◆ **TASK DIRECTIONS**
Nothing outside the range is wanted. Repeat exactly the lines below from the one with "## Benefits" through the one with "- Access to".

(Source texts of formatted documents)
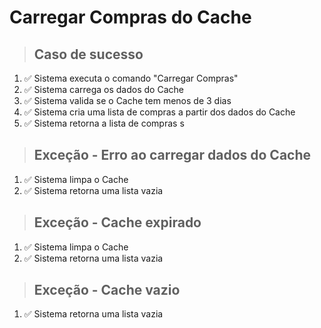 # Carregar Compras do Cache

> ## Caso de sucesso
1. ✅ Sistema executa o comando "Carregar Compras"
2. ✅ Sistema carrega os dados do Cache
3. ✅ Sistema valida se o Cache tem menos de 3 dias
4. ✅ Sistema cria uma lista de compras a partir dos dados do Cache
5. ✅ Sistema retorna a lista de compras
s
> ## Exceção - Erro ao carregar dados do Cache
1. ✅ Sistema limpa o Cache
2. ✅ Sistema retorna uma lista vazia

> ## Exceção - Cache expirado
1. ✅ Sistema limpa o Cache
2. ✅ Sistema retorna uma lista vazia

> ## Exceção - Cache vazio
1. ✅ Sistema retorna uma lista vazia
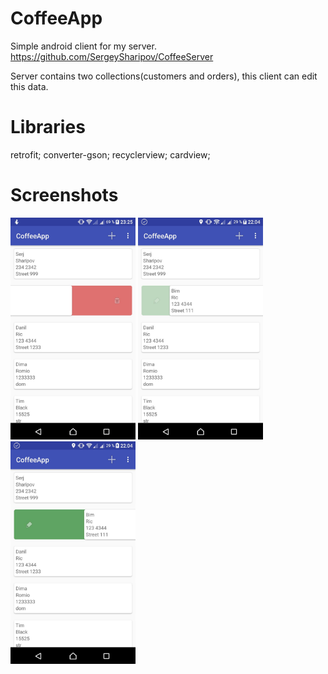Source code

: # CoffeeApp

Simple android client for my server.
https://github.com/SergeySharipov/CoffeeServer

Server contains two collections(customers and orders), this client can edit this data.

# Libraries
retrofit;
converter-gson;
recyclerview;
cardview;

# Screenshots
<p float="left">
  <img src="https://github.com/SergeySharipov/CoffeeApp/blob/master/screenshots/screen3.jpg" width="200"/>
  <img src="https://github.com/SergeySharipov/CoffeeApp/blob/master/screenshots/screen1.jpg" width="200"/>
  <img src="https://github.com/SergeySharipov/CoffeeApp/blob/master/screenshots/screen2.jpg" width="200"/>
</p>
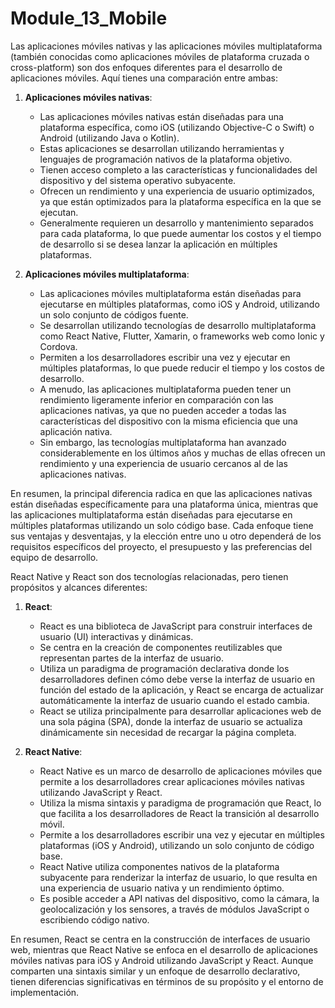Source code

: # Module_13_Mobile

Las aplicaciones móviles nativas y las aplicaciones móviles multiplataforma (también conocidas como aplicaciones móviles de plataforma cruzada o cross-platform) son dos enfoques diferentes para el desarrollo de aplicaciones móviles. Aquí tienes una comparación entre ambas:

1. **Aplicaciones móviles nativas**:
   - Las aplicaciones móviles nativas están diseñadas para una plataforma específica, como iOS (utilizando Objective-C o Swift) o Android (utilizando Java o Kotlin).
   - Estas aplicaciones se desarrollan utilizando herramientas y lenguajes de programación nativos de la plataforma objetivo.
   - Tienen acceso completo a las características y funcionalidades del dispositivo y del sistema operativo subyacente.
   - Ofrecen un rendimiento y una experiencia de usuario optimizados, ya que están optimizados para la plataforma específica en la que se ejecutan.
   - Generalmente requieren un desarrollo y mantenimiento separados para cada plataforma, lo que puede aumentar los costos y el tiempo de desarrollo si se desea lanzar la aplicación en múltiples plataformas.

2. **Aplicaciones móviles multiplataforma**:
   - Las aplicaciones móviles multiplataforma están diseñadas para ejecutarse en múltiples plataformas, como iOS y Android, utilizando un solo conjunto de códigos fuente.
   - Se desarrollan utilizando tecnologías de desarrollo multiplataforma como React Native, Flutter, Xamarin, o frameworks web como Ionic y Cordova.
   - Permiten a los desarrolladores escribir una vez y ejecutar en múltiples plataformas, lo que puede reducir el tiempo y los costos de desarrollo.
   - A menudo, las aplicaciones multiplataforma pueden tener un rendimiento ligeramente inferior en comparación con las aplicaciones nativas, ya que no pueden acceder a todas las características del dispositivo con la misma eficiencia que una aplicación nativa.
   - Sin embargo, las tecnologías multiplataforma han avanzado considerablemente en los últimos años y muchas de ellas ofrecen un rendimiento y una experiencia de usuario cercanos al de las aplicaciones nativas.

En resumen, la principal diferencia radica en que las aplicaciones nativas están diseñadas específicamente para una plataforma única, mientras que las aplicaciones multiplataforma están diseñadas para ejecutarse en múltiples plataformas utilizando un solo código base. Cada enfoque tiene sus ventajas y desventajas, y la elección entre uno u otro dependerá de los requisitos específicos del proyecto, el presupuesto y las preferencias del equipo de desarrollo.


>>>>>>>>>>>>>>>>>>>>>>>>>>>>>>>>>>>>>>>>>>>>>>>>>>>>>>>>>>>>>>>>>>>>>>>>>>>>>>>>>>>>>>>>>>>>


React Native y React son dos tecnologías relacionadas, pero tienen propósitos y alcances diferentes:

1. **React**:
   - React es una biblioteca de JavaScript para construir interfaces de usuario (UI) interactivas y dinámicas.
   - Se centra en la creación de componentes reutilizables que representan partes de la interfaz de usuario.
   - Utiliza un paradigma de programación declarativa donde los desarrolladores definen cómo debe verse la interfaz de usuario en función del estado de la aplicación, y React se encarga de actualizar automáticamente la interfaz de usuario cuando el estado cambia.
   - React se utiliza principalmente para desarrollar aplicaciones web de una sola página (SPA), donde la interfaz de usuario se actualiza dinámicamente sin necesidad de recargar la página completa.

2. **React Native**:
   - React Native es un marco de desarrollo de aplicaciones móviles que permite a los desarrolladores crear aplicaciones móviles nativas utilizando JavaScript y React.
   - Utiliza la misma sintaxis y paradigma de programación que React, lo que facilita a los desarrolladores de React la transición al desarrollo móvil.
   - Permite a los desarrolladores escribir una vez y ejecutar en múltiples plataformas (iOS y Android), utilizando un solo conjunto de código base.
   - React Native utiliza componentes nativos de la plataforma subyacente para renderizar la interfaz de usuario, lo que resulta en una experiencia de usuario nativa y un rendimiento óptimo.
   - Es posible acceder a API nativas del dispositivo, como la cámara, la geolocalización y los sensores, a través de módulos JavaScript o escribiendo código nativo.

En resumen, React se centra en la construcción de interfaces de usuario web, mientras que React Native se enfoca en el desarrollo de aplicaciones móviles nativas para iOS y Android utilizando JavaScript y React. Aunque comparten una sintaxis similar y un enfoque de desarrollo declarativo, tienen diferencias significativas en términos de su propósito y el entorno de implementación.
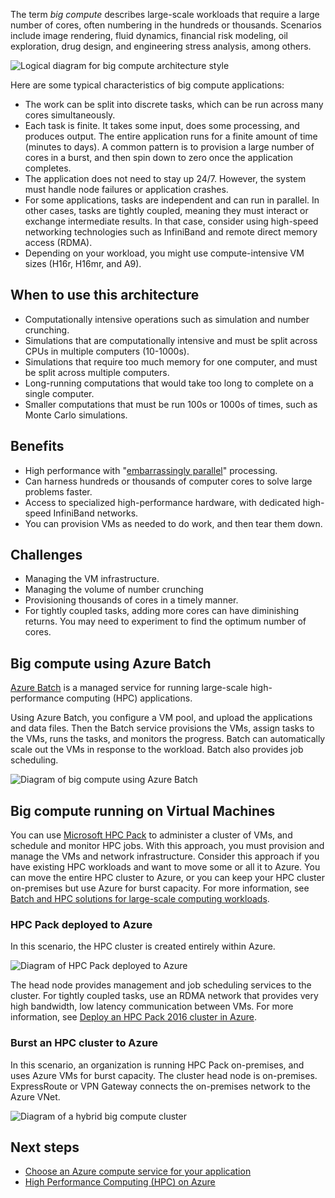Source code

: The term *big compute* describes large-scale workloads that require a large number of cores, often numbering in the hundreds or thousands. Scenarios include image rendering, fluid dynamics, financial risk modeling, oil exploration, drug design, and engineering stress analysis, among others.

![Logical diagram for big compute architecture style](./images/big-compute-logical.png)

Here are some typical characteristics of big compute applications:

- The work can be split into discrete tasks, which can be run across many cores simultaneously.
- Each task is finite. It takes some input, does some processing, and produces output. The entire application runs for a finite amount of time (minutes to days). A common pattern is to provision a large number of cores in a burst, and then spin down to zero once the application completes.
- The application does not need to stay up 24/7. However, the system must handle node failures or application crashes.
- For some applications, tasks are independent and can run in parallel. In other cases, tasks are tightly coupled, meaning they must interact or exchange intermediate results. In that case, consider using high-speed networking technologies such as InfiniBand and remote direct memory access (RDMA).
- Depending on your workload, you might use compute-intensive VM sizes (H16r, H16mr, and A9).

## When to use this architecture

- Computationally intensive operations such as simulation and number crunching.
- Simulations that are computationally intensive and must be split across CPUs in multiple computers (10-1000s).
- Simulations that require too much memory for one computer, and must be split across multiple computers.
- Long-running computations that would take too long to complete on a single computer.
- Smaller computations that must be run 100s or 1000s of times, such as Monte Carlo simulations.

## Benefits

- High performance with "[embarrassingly parallel][embarrassingly-parallel]" processing.
- Can harness hundreds or thousands of computer cores to solve large problems faster.
- Access to specialized high-performance hardware, with dedicated high-speed InfiniBand networks.
- You can provision VMs as needed to do work, and then tear them down.

## Challenges

- Managing the VM infrastructure.
- Managing the volume of number crunching
- Provisioning thousands of cores in a timely manner.
- For tightly coupled tasks, adding more cores can have diminishing returns. You may need to experiment to find the optimum number of cores.

## Big compute using Azure Batch

[Azure Batch][batch] is a managed service for running large-scale high-performance computing (HPC) applications.

Using Azure Batch, you configure a VM pool, and upload the applications and data files. Then the Batch service provisions the VMs, assign tasks to the VMs, runs the tasks, and monitors the progress. Batch can automatically scale out the VMs in response to the workload. Batch also provides job scheduling.

![Diagram of big compute using Azure Batch](./images/big-compute-batch.png)

## Big compute running on Virtual Machines

You can use [Microsoft HPC Pack][hpc-pack] to administer a cluster of VMs, and schedule and monitor HPC jobs. With this approach, you must provision and manage the VMs and network infrastructure. Consider this approach if you have existing HPC workloads and want to move some or all it to Azure. You can move the entire HPC cluster to Azure, or you can keep your HPC cluster on-premises but use Azure for burst capacity. For more information, see [Batch and HPC solutions for large-scale computing workloads][batch-hpc-solutions].

### HPC Pack deployed to Azure

In this scenario, the HPC cluster is created entirely within Azure.

![Diagram of HPC Pack deployed to Azure](./images/big-compute-iaas.png)

The head node provides management and job scheduling services to the cluster. For tightly coupled tasks, use an RDMA network that provides very high bandwidth, low latency communication between VMs. For more information, see [Deploy an HPC Pack 2016 cluster in Azure][deploy-hpc-azure].

### Burst an HPC cluster to Azure

In this scenario, an organization is running HPC Pack on-premises, and uses Azure VMs for burst capacity. The cluster head node is on-premises. ExpressRoute or VPN Gateway connects the on-premises network to the Azure VNet.

![Diagram of a hybrid big compute cluster](./images/big-compute-hybrid.png)

## Next steps

- [Choose an Azure compute service for your application](../technology-choices/compute-decision-tree.yml)
- [High Performance Computing (HPC) on Azure](../../topics/high-performance-computing.md)

<!-- links -->

[batch]: /azure/batch
[batch-hpc-solutions]: ../../topics/high-performance-computing.md
[deploy-hpc-azure]: /azure/virtual-machines/windows/hpcpack-2016-cluster
[embarrassingly-parallel]: https://en.wikipedia.org/wiki/Embarrassingly_parallel
[hpc-pack]: /powershell/high-performance-computing/overview?view=hpc19-ps&preserve-view=true
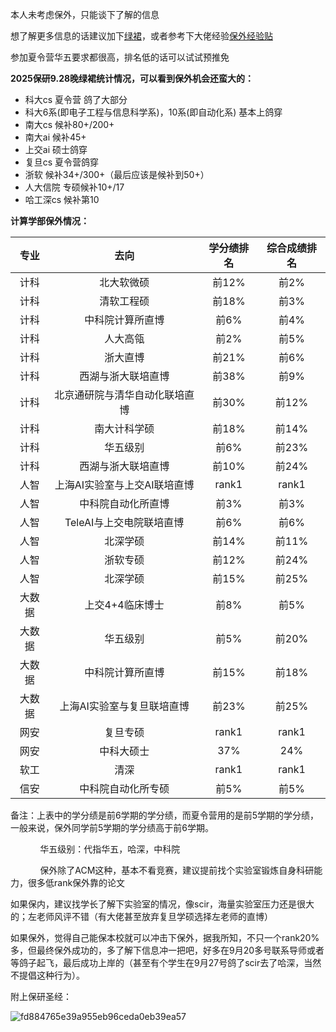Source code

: 本人未考虑保外，只能谈下了解的信息

想了解更多信息的话建议加下[绿裙](https://github.com/CS-BAOYAN)，或者参考下大佬经验[保外经验贴](https://csbaoyan.top/%E4%BF%9D%E7%A0%94%E7%BB%8F%E9%AA%8C%E8%B4%B4/%E6%80%BB%E8%A7%88/)

参加夏令营华五要求都很高，排名低的话可以试试预推免

**2025保研9.28晚绿裙统计情况，可以看到保外机会还蛮大的：**

* 科大cs 夏令营 鸽了大部分
* 科大6系(即电子工程与信息科学系)，10系(即自动化系) 基本上鸽穿
* 南大cs 候补80+/200+
* 南大ai  候补45+
* 上交ai 硕士鸽穿
* 复旦cs 夏令营鸽穿
* 浙软 候补34+/300+（最后应该是候补到50+）
* 人大信院 专硕候补10+/17 
* 哈工深cs  候补第10

**计算学部保外情况：**

| **专业** | **去向** | **学分绩排名** | **综合成绩排名** |
|:--------:|:--------:|:----------:|:--------:|
| 计科 | 北大软微硕 | 前12%| 前2%|
| 计科 | 清软工程硕 | 前18%| 前3%|
| 计科 | 中科院计算所直博  | 前6%| 前4%|
| 计科 | 人大高瓴 |前2% | 前5%|
| 计科 | 浙大直博 | 前21%| 前6%|
| 计科 | 西湖与浙大联培直博 | 前38%| 前9%|
| 计科 | 北京通研院与清华自动化联培直博 | 前30%| 前12%|
| 计科 | 南大计科学硕  | 前18%| 前14%|
| 计科 |  华五级别 | 前6%| 前23%|
| 计科 | 西湖与浙大联培直博 | 前10%| 前24%|
| 人智 | 上海AI实验室与上交AI联培直博 | rank1 | rank1|
| 人智 | 中科院自动化所直博 | 前3% | 前3% |
| 人智 | TeleAI与上交电院联培直博 | 前6% | 前6%|
| 人智 | 北深学硕 | 前14%| 前11%|
| 人智 | 浙软专硕 | 前12%|前24% |
| 人智 | 北深学硕 | 前15%| 前25%|
| 大数据 | 上交4+4临床博士 | 前8%| 前5%|
| 大数据 |  华五级别 | 前5%| 前20%|
| 大数据 | 中科院计算所直博 |前15% |前18% |
| 大数据 | 上海AI实验室与复旦联培直博 |前23% |前25% |
| 网安 | 复旦专硕 | rank1| rank1|
| 网安 | 中科大硕士 | 37%| 24%|
| 软工 |  清深 | rank1| rank1|
| 信安 | 中科院自动化所专硕 |前5% | 前5% |

备注：上表中的学分绩是前6学期的学分绩，而夏令营用的是前5学期的学分绩，一般来说，保外同学前5学期的学分绩高于前6学期。
      
&nbsp;&nbsp;&nbsp;&nbsp;&nbsp;&nbsp;&nbsp;&nbsp;&nbsp;&nbsp;&nbsp;&nbsp;华五级别：代指华五，哈深，中科院

&nbsp;&nbsp;&nbsp;&nbsp;&nbsp;&nbsp;&nbsp;&nbsp;&nbsp;&nbsp;&nbsp;&nbsp;保外除了ACM这种，基本不看竞赛，建议提前找个实验室锻炼自身科研能力，很多低rank保外靠的论文

如果保内，建议找学长了解下实验室的情况，像scir，海量实验室压力还是很大的；左老师风评不错（有大佬甚至放弃复旦学硕选择左老师的直博）

如果保外，觉得自己能保本校就可以冲击下保外，据我所知，不只一个rank20%多，但最终保外成功的，多了解下信息冲一把吧，好多在9月20多号联系导师或者等鸽子起飞，最后成功上岸的（甚至有个学生在9月27号鸽了scir去了哈深，当然不提倡这种行为）。


附上保研圣经：

![fd884765e39a955eb96ceda0eb39ea57](https://github.com/user-attachments/assets/d73ee124-ae99-4fd1-8cab-65ece913327d)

◆ **YOUR SOLUTION**
## Benefits

- High performance with "[embarrassingly parallel][embarrassingly-parallel]" processing.
- Can harness hundreds or thousands of computer cores to solve large problems faster.
- Access to specialized high-performance hardware, with dedicated high-speed InfiniBand networks.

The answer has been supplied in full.